Vida longa à Rainha


Maria Avelina Fuhro Gastal

Até poucas semanas atrás jamais escreveria algo inspirado pela Rainha Elizabeth II. Sempre a achei formal demais, conservadora ao extremo, incapaz de demonstrar emoção. Tudo bem se é por exigência do cargo, mas se está nele também poderia contribuir com mudanças. Tanta pompa e protocolo sempre me pareceram descabidos em um mundo tão desigual. Continuo pensando assim, mas a Rainha conquistou a minha simpatia.

Aos 95 anos, ela declinou o título de idosa do ano por não se considerar tão velha para merecê-lo. Lacrou. Ser idosa não está no número de anos vividos. Está na desistência de nossos sonhos, vontades e desejos.

Se a Rainha tem a seu favor uma vida de facilidades materiais, nós temos o absoluto desinteresse mundial sobre o que fazemos de nossos dias, de nossos relacionamentos, de nossas transgressões.

Meu ranço com ela impediu que eu percebesse sinais de sua vitalidade. Roupas em cores vibrantes, nunca “tailler” discreto em cinza, preto ou marinho. E eu, há alguns dias, encasquetando se minhas calças jeans, “leggings”, camisetas, bermudas, regatas e tênis não estariam em desacordo com a idade que tenho. Dane-se a cronologia.

Rugas, cabelo branco, efeitos da gravidade no corpo são inevitáveis. O que nos falta de colágeno, pode sobrar em disposição.

O tempo passou, mas não findou. Há muito para se experimentar, descobrir, apreciar. Perdemos muitos afetos para a morte ou para a vida. Tivemos decepções, abandonos, equívocos, arrependimentos. O que vivemos nos acompanha, mas deve ter o tamanho de uma lembrança, sem ocupar o espaço de possibilidades de presente. O passado já foi, o futuro não existe.

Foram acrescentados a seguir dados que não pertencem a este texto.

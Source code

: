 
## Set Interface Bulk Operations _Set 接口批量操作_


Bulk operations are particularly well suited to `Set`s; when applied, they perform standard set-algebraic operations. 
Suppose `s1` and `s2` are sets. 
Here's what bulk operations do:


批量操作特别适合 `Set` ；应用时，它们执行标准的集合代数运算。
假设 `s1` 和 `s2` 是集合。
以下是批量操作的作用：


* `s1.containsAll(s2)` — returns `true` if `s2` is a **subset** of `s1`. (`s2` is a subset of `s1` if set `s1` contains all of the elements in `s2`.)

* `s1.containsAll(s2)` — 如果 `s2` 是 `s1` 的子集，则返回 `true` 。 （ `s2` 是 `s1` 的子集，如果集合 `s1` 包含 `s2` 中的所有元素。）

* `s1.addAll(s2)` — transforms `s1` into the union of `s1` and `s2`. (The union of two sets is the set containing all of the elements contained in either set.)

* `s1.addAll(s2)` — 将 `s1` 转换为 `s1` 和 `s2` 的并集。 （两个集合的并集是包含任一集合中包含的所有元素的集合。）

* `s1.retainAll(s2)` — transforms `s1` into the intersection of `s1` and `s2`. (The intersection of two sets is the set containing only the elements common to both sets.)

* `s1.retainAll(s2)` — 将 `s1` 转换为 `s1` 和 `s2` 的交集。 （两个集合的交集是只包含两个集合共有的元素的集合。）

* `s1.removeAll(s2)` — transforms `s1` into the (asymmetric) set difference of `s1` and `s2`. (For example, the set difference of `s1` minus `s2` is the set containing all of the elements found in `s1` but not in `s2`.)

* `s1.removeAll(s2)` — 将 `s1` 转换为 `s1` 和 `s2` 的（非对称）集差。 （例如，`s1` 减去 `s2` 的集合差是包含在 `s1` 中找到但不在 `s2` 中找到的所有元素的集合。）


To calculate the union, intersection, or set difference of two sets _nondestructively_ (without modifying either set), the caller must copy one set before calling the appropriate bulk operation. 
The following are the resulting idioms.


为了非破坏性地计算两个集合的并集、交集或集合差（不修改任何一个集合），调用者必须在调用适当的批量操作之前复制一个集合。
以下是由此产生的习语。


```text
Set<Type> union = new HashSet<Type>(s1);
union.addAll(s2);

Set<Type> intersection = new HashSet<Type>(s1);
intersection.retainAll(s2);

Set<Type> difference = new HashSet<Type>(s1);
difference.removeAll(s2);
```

A vida é no agora.

Vivemos o tempo de equilibrar vontades e possibilidades. Se jogar vôlei em uma quadra de areia pode complicar aquela dorzinha no joelho e impedir a caminhada, podemos escolher o que queremos. Não há escolha certa, o erro é não se permitir escolhas.

Se uma noite em claro nos cobra um preço alto, troquemos por finais de tarde, jantares. Podemos estabelecer nosso horário limite para virar abóbora, sem deixar de aproveitar o baile. E, se estiver bom, lixe-se o estabelecido e continuemos a dançar sem o sapatinho de cristal apertando nossos pés.

Afinal, com que idade se é idosa? E não me venham com o eufemismo de “melhor idade”. Qualquer idade é boa se soubermos estar vivos. Que a morte não nos encontre mortos antes da chegada dela. Não dá para facilitar o trabalho de quem sempre ganha.

Vida longa à Rainha, e a nós, usufruída a cada inspiração e expiração.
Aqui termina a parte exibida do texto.